## WHAT THE TASK ASKS:
Using the material that follows, identify and copy each line with the string "They".
----- STORED DATA
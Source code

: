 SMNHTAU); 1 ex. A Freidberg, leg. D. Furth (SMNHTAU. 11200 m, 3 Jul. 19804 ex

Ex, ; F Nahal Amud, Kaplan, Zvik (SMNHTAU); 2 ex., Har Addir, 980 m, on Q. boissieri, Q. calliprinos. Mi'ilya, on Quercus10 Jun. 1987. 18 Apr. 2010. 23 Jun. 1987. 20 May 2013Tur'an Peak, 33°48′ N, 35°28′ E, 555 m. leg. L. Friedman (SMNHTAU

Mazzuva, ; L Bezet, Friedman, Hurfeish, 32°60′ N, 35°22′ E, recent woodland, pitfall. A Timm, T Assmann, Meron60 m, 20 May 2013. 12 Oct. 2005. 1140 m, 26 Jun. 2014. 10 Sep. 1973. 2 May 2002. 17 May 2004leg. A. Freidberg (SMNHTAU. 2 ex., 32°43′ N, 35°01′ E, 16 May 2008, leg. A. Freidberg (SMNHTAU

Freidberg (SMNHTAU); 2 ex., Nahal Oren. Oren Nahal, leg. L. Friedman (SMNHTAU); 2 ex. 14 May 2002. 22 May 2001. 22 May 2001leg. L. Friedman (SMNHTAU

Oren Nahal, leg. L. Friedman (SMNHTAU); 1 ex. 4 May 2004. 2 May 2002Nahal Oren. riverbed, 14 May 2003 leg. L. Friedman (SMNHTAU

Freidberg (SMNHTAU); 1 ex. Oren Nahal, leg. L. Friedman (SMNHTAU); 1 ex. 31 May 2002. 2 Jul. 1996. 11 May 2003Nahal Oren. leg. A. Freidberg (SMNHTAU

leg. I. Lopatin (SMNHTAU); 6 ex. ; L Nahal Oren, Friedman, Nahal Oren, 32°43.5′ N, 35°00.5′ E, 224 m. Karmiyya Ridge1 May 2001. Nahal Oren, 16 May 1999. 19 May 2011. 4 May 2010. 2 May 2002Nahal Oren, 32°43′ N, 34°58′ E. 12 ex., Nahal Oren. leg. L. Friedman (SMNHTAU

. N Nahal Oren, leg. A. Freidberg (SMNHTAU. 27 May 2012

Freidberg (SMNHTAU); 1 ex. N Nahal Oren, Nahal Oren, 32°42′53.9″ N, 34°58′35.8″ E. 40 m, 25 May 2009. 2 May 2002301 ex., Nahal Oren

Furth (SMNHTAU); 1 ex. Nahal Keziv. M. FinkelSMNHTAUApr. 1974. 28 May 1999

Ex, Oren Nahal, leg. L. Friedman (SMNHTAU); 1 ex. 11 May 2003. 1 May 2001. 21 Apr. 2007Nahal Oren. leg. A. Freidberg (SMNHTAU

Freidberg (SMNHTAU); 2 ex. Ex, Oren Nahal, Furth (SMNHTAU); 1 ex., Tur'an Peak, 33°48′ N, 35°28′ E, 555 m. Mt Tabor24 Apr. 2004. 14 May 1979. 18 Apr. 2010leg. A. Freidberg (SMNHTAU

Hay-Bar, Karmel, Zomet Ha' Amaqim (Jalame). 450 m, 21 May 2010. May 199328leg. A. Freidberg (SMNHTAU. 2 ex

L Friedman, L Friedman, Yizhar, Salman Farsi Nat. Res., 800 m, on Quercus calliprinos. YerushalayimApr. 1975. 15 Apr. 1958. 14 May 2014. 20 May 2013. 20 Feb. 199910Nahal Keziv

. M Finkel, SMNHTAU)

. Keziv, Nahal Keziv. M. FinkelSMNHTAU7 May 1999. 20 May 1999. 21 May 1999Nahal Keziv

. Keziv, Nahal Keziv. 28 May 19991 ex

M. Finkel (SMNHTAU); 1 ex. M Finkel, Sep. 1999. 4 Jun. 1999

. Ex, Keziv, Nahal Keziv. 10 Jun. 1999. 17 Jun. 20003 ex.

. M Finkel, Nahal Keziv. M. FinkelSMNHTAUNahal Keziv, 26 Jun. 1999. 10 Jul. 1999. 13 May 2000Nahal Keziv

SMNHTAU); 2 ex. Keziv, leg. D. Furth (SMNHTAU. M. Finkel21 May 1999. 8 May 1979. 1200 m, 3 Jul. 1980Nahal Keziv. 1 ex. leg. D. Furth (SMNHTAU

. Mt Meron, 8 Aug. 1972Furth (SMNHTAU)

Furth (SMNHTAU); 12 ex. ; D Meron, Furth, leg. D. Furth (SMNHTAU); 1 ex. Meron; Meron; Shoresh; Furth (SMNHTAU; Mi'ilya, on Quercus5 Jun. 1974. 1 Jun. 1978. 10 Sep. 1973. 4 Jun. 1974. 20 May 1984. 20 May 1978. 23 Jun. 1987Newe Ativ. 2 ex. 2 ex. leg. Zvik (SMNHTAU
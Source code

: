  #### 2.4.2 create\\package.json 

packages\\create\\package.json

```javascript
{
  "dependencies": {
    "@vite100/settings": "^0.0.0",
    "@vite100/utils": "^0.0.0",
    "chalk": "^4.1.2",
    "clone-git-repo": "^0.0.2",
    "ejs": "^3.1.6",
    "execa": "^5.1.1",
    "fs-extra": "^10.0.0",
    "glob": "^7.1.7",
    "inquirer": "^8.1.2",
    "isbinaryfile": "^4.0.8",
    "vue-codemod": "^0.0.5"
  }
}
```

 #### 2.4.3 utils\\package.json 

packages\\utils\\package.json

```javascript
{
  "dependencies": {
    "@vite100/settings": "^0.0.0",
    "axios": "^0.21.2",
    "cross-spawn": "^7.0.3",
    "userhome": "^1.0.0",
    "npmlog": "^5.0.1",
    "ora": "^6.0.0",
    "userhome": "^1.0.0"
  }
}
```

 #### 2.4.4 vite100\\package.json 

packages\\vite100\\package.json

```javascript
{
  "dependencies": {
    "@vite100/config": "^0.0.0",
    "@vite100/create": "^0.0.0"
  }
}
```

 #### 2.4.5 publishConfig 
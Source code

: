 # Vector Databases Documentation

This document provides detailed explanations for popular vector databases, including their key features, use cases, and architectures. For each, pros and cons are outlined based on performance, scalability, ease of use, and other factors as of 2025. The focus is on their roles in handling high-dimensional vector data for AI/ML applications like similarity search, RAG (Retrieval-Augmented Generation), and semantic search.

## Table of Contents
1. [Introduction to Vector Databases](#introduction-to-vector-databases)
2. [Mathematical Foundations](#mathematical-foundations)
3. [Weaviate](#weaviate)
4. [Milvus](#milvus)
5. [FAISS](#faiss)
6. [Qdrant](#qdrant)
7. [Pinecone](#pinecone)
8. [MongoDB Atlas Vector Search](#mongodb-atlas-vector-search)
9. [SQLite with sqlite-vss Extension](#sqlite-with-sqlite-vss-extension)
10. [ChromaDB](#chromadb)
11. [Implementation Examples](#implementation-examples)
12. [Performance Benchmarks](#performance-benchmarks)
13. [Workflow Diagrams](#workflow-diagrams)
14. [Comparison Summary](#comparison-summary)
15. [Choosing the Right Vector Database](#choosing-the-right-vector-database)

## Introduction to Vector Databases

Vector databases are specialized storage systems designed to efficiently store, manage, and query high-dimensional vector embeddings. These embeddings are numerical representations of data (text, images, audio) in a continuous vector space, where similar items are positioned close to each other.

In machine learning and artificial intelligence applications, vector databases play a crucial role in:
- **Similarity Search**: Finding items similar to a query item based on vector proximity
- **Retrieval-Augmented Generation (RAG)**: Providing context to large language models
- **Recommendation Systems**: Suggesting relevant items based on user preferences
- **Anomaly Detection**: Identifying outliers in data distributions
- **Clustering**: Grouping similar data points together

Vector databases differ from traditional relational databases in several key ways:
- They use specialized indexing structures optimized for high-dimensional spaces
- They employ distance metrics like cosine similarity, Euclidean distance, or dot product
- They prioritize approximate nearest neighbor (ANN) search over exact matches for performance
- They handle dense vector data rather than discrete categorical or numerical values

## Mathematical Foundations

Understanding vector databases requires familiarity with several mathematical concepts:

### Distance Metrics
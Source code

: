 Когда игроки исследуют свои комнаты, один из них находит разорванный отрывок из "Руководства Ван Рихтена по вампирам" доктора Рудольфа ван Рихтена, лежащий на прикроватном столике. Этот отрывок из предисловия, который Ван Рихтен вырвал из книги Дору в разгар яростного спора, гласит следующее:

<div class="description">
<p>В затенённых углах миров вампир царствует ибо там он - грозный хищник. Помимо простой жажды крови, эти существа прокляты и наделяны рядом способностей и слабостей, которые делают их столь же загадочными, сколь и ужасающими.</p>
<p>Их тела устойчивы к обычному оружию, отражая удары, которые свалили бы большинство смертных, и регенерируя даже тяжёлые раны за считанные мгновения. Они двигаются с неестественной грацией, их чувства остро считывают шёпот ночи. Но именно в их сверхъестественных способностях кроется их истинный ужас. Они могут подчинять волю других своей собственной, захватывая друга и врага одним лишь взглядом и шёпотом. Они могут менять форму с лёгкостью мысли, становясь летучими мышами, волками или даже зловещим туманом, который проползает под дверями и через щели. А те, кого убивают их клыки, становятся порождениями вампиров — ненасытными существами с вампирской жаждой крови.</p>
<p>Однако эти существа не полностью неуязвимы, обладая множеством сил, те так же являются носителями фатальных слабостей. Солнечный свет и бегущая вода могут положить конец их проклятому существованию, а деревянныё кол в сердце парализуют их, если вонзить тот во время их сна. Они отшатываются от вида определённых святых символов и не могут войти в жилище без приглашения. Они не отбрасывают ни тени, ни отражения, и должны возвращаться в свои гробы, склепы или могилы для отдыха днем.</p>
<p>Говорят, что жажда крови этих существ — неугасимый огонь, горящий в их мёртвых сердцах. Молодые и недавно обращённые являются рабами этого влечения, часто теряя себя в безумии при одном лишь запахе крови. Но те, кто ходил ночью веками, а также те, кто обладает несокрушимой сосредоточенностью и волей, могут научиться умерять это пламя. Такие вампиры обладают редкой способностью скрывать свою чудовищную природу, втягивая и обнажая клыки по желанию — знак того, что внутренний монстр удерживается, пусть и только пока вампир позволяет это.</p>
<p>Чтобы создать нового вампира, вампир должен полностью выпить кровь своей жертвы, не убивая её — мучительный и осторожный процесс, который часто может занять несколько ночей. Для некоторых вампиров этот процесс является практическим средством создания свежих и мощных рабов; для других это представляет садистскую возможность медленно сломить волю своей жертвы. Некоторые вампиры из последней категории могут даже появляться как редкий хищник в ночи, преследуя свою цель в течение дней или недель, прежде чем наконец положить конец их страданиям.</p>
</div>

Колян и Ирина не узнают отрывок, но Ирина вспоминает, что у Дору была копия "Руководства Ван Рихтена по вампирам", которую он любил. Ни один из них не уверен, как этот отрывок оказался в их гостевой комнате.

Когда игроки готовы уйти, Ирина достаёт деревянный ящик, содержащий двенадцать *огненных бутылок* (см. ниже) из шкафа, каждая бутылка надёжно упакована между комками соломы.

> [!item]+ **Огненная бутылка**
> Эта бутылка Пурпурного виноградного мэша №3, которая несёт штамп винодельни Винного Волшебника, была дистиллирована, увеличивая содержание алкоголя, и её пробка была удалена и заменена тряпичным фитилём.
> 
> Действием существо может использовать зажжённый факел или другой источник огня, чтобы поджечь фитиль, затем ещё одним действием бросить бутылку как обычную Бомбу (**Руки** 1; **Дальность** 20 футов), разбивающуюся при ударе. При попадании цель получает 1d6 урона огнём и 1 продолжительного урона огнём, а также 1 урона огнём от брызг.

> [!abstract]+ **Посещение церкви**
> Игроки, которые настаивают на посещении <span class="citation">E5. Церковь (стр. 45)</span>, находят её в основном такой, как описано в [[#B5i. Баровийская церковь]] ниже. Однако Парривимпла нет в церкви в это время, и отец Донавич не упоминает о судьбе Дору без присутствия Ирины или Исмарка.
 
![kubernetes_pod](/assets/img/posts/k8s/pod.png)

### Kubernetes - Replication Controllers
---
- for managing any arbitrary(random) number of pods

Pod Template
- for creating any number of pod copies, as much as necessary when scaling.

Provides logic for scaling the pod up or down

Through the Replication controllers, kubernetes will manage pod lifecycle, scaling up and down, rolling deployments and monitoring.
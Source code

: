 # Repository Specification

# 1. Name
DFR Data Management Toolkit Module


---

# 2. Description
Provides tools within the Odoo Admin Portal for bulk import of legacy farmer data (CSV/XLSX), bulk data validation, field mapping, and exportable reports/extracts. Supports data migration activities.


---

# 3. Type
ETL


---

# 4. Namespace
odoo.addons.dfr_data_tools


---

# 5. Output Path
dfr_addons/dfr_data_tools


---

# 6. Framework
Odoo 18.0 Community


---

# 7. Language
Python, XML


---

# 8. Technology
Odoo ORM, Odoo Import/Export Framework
----------
## OUTPUT BELOW:
- They use specialized indexing structures optimized for high-dimensional spaces
- They employ distance metrics like cosine similarity, Euclidean distance, or dot product
- They prioritize approximate nearest neighbor (ANN) search over exact matches for performance
- They handle dense vector data rather than discrete categorical or numerical values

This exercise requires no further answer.